----- Listed records -----

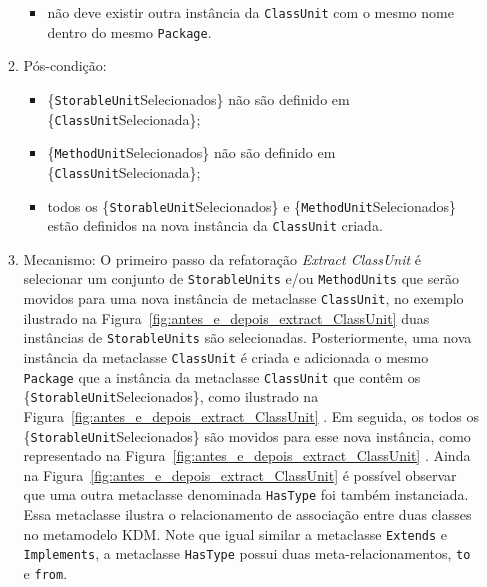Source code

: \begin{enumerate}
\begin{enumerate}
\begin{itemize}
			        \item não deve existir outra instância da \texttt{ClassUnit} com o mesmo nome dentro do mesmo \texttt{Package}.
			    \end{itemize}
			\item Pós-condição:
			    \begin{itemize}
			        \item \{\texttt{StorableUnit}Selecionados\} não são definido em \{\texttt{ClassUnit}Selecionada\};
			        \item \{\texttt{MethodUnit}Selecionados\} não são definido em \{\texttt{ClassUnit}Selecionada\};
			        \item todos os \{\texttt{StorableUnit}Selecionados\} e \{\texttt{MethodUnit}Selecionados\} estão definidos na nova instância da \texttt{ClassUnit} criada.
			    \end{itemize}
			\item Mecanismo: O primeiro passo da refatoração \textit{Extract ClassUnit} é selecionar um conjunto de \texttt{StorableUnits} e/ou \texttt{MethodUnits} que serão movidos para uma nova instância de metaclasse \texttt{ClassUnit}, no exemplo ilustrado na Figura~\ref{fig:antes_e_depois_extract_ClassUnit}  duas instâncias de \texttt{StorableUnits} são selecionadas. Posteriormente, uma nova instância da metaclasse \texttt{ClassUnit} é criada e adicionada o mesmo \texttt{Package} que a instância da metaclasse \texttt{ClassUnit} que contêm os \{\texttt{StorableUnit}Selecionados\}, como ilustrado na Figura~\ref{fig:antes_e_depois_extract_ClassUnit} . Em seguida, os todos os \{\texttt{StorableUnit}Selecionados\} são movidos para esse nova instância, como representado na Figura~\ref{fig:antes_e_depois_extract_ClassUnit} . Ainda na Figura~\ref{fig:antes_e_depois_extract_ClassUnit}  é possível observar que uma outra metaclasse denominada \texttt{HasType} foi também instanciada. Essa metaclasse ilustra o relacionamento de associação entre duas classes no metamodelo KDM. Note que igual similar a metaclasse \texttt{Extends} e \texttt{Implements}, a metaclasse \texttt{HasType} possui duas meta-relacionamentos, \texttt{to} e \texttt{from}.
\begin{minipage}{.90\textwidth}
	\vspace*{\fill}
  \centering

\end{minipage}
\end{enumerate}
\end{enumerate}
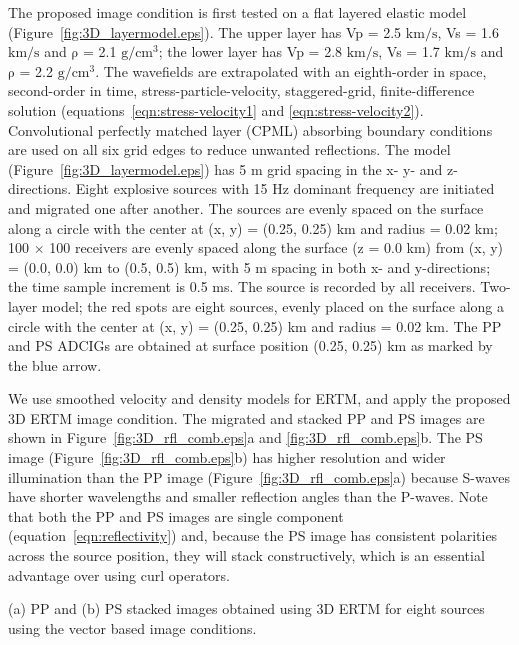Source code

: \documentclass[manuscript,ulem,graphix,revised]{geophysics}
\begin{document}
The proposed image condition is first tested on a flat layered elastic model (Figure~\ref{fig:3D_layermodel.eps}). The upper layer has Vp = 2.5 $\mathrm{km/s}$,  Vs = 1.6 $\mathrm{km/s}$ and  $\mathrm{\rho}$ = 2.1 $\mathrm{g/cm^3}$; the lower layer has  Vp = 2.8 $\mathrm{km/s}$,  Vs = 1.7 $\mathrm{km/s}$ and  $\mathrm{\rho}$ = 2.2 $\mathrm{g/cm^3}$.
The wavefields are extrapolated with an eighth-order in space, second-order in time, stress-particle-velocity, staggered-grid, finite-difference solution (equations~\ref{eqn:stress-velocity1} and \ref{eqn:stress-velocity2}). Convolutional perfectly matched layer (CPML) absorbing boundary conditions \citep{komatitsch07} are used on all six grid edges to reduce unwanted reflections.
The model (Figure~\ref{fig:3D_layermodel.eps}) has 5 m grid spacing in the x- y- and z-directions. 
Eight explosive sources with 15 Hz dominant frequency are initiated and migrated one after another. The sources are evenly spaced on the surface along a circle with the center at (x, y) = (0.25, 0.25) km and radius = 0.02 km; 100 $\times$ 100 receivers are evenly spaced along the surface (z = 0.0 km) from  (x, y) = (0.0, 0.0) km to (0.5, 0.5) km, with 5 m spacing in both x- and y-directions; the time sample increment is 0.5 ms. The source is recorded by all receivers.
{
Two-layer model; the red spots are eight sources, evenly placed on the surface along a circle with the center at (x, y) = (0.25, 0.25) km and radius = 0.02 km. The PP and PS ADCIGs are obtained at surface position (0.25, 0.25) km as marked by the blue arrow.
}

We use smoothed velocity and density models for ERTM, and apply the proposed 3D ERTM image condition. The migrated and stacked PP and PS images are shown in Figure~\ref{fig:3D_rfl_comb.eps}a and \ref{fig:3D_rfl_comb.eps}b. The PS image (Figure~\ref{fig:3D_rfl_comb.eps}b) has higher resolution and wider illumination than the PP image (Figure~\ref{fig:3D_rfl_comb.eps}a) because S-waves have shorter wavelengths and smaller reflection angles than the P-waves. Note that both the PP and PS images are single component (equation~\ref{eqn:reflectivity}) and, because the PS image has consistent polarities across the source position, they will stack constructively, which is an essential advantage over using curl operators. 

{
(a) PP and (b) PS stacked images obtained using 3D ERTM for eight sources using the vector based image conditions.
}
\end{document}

-----
----- Listed records -----

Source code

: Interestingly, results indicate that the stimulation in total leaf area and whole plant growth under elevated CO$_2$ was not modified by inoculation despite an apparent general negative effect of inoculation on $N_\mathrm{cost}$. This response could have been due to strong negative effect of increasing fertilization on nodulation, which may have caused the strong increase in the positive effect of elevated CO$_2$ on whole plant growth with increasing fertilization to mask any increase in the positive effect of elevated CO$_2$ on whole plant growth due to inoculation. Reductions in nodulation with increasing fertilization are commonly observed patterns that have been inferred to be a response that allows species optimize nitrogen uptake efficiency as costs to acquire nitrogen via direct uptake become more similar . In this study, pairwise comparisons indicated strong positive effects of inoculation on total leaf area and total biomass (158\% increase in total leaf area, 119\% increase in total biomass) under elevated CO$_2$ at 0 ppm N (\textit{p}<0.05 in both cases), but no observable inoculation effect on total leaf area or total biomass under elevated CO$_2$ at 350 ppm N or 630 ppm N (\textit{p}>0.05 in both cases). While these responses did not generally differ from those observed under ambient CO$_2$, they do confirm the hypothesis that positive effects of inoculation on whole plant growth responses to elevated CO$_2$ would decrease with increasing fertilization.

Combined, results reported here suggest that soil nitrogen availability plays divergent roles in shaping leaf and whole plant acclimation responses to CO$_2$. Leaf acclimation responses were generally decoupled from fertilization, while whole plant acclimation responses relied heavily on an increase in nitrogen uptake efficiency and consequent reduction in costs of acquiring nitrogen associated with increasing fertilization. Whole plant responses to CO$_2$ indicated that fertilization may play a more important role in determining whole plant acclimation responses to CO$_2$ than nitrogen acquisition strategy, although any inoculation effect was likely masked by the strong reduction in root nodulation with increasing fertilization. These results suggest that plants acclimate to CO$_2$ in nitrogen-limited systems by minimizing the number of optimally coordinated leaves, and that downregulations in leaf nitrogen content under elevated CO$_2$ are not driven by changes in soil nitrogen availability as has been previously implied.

-----

In the listing, find all lines with the string "enumerate" and copy them.

▶ [Task output]:
: \begin{enumerate}
\begin{enumerate}
\end{enumerate}
\end{enumerate}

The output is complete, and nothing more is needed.